Data entries →
>>>>

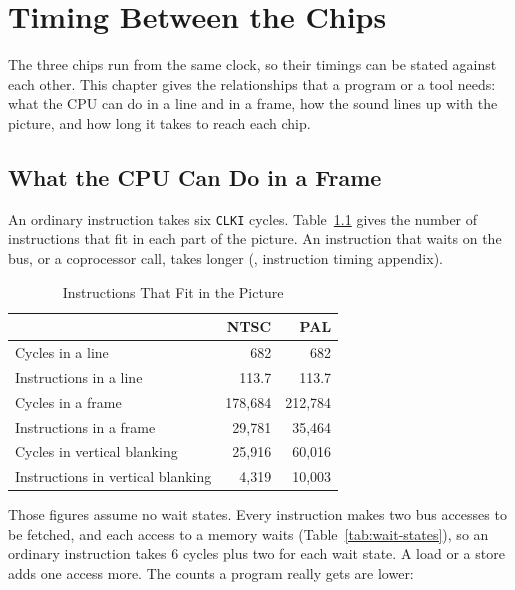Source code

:\chapter{Timing Between the Chips}
\label{ch:synchronisation}

The three chips run from the same clock, so their timings can be stated against each other. This chapter gives the
relationships that a program or a tool needs: what the CPU can do in a line and in a frame, how the sound lines up with
the picture, and how long it takes to reach each chip.

\section{What the CPU Can Do in a Frame}
\label{sec:cpu-budget}

An ordinary instruction takes six \texttt{CLKI} cycles. Table~\ref{tab:cpu-budget} gives the number of instructions
that fit in each part of the picture. An instruction that waits on the bus, or a coprocessor call, takes longer
(\archmanual{}, instruction timing appendix).

\begin{table}[H]
	\centering
	\begin{tabular}{lrr}
		\toprule
		                                  & \textbf{NTSC} & \textbf{PAL} \\
		\midrule
		Cycles in a line                  & 682           & 682          \\
		Instructions in a line            & 113.7         & 113.7        \\
		Cycles in a frame                 & 178,684       & 212,784      \\
		Instructions in a frame           & 29,781        & 35,464       \\
		Cycles in vertical blanking       & 25,916        & 60,016       \\
		Instructions in vertical blanking & 4,319         & 10,003       \\
		\bottomrule
	\end{tabular}
	\caption{Instructions That Fit in the Picture}
	\label{tab:cpu-budget}
\end{table}

\noindent Those figures assume no wait states. Every instruction makes two bus accesses to be fetched, and each access to a
memory waits (Table~\ref{tab:wait-states}), so an ordinary instruction takes 6 cycles plus two for each wait state. A load or
a store adds one access more. The counts a program really gets are lower:


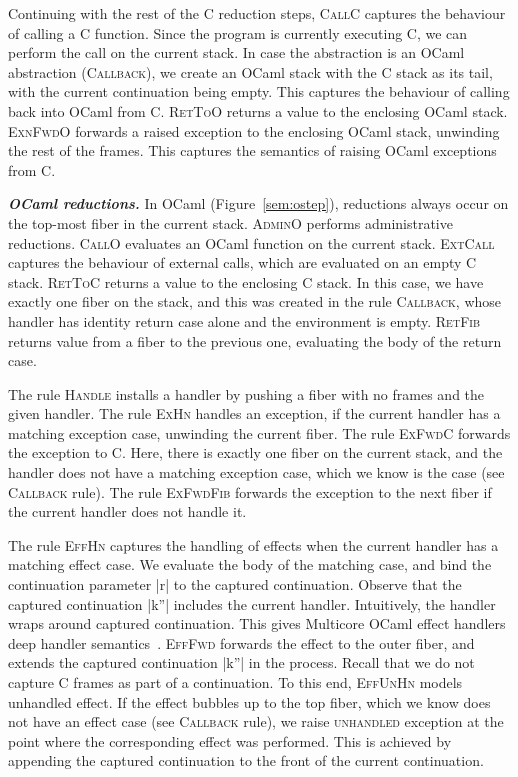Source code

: \documentclass[sigplan,10pt,review,anonymous]{acmart}\settopmatter{printfolios=true,printccs=false,printacmref=false}
\begin{document}
Continuing with the rest of the C reduction steps, \textsc{CallC} captures the
behaviour of calling a C function. Since the program is currently executing C,
we can perform the call on the current stack. In case the abstraction is an
OCaml abstraction (\textsc{Callback}), we create an OCaml stack with the C
stack as its tail, with the current continuation being empty. This captures the
behaviour of calling back into OCaml from C. \textsc{RetToO} returns a value to
the enclosing OCaml stack. \textsc{ExnFwdO} forwards a raised exception to the
enclosing OCaml stack, unwinding the rest of the frames. This captures the
semantics of raising OCaml exceptions from C.

\textbf{\textit{OCaml reductions.}} In OCaml (Figure~\ref{sem:ostep}), reductions
always occur on the top-most fiber in the current stack. \textsc{AdminO}
performs administrative reductions. \textsc{CallO} evaluates an OCaml function
on the current stack. \textsc{ExtCall} captures the behaviour of external
calls, which are evaluated on an empty C stack. \textsc{RetToC} returns a value
to the enclosing C stack. In this case, we have exactly one fiber on the stack,
and this was created in the rule \textsc{Callback}, whose handler has identity
return case alone and the environment is empty. \textsc{RetFib} returns value
from a fiber to the previous one, evaluating the body of the return case.

The rule \textsc{Handle} installs a handler by pushing a fiber with no frames
and the given handler. The rule \textsc{ExHn} handles an exception, if the
current handler has a matching exception case, unwinding the current fiber. The
rule \textsc{ExFwdC} forwards the exception to C. Here, there is exactly one
fiber on the current stack, and the handler does not have a matching exception
case, which we know is the case (see \textsc{Callback} rule). The rule
\textsc{ExFwdFib} forwards the exception to the next fiber if the current
handler does not handle it.

The rule \textsc{EffHn} captures the handling of effects when the current
handler has a matching effect case. We evaluate the body of the matching case,
and bind the continuation parameter |r| to the captured continuation. Observe
that the captured continuation |k''| includes the current handler. Intuitively,
the handler wraps around captured continuation. This gives Multicore OCaml
effect handlers deep handler semantics~\cite{Hillerstrom20}. \textsc{EffFwd} forwards the
effect to the outer fiber, and extends the captured continuation |k''| in the
process. Recall that we do not capture C frames as part of a continuation. To
this end, \textsc{EffUnHn} models unhandled effect. If the effect bubbles up to
the top fiber, which we know does not have an effect case (see
\textsc{Callback} rule), we raise \textsc{unhandled} exception at the point
where the corresponding effect was performed. This is achieved by appending the
captured continuation to the front of the current continuation.
\end{document}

<<<<

Work instructions → Only the number is wanted: how many lines of the data contain the word "vertical"?

Solution below → 2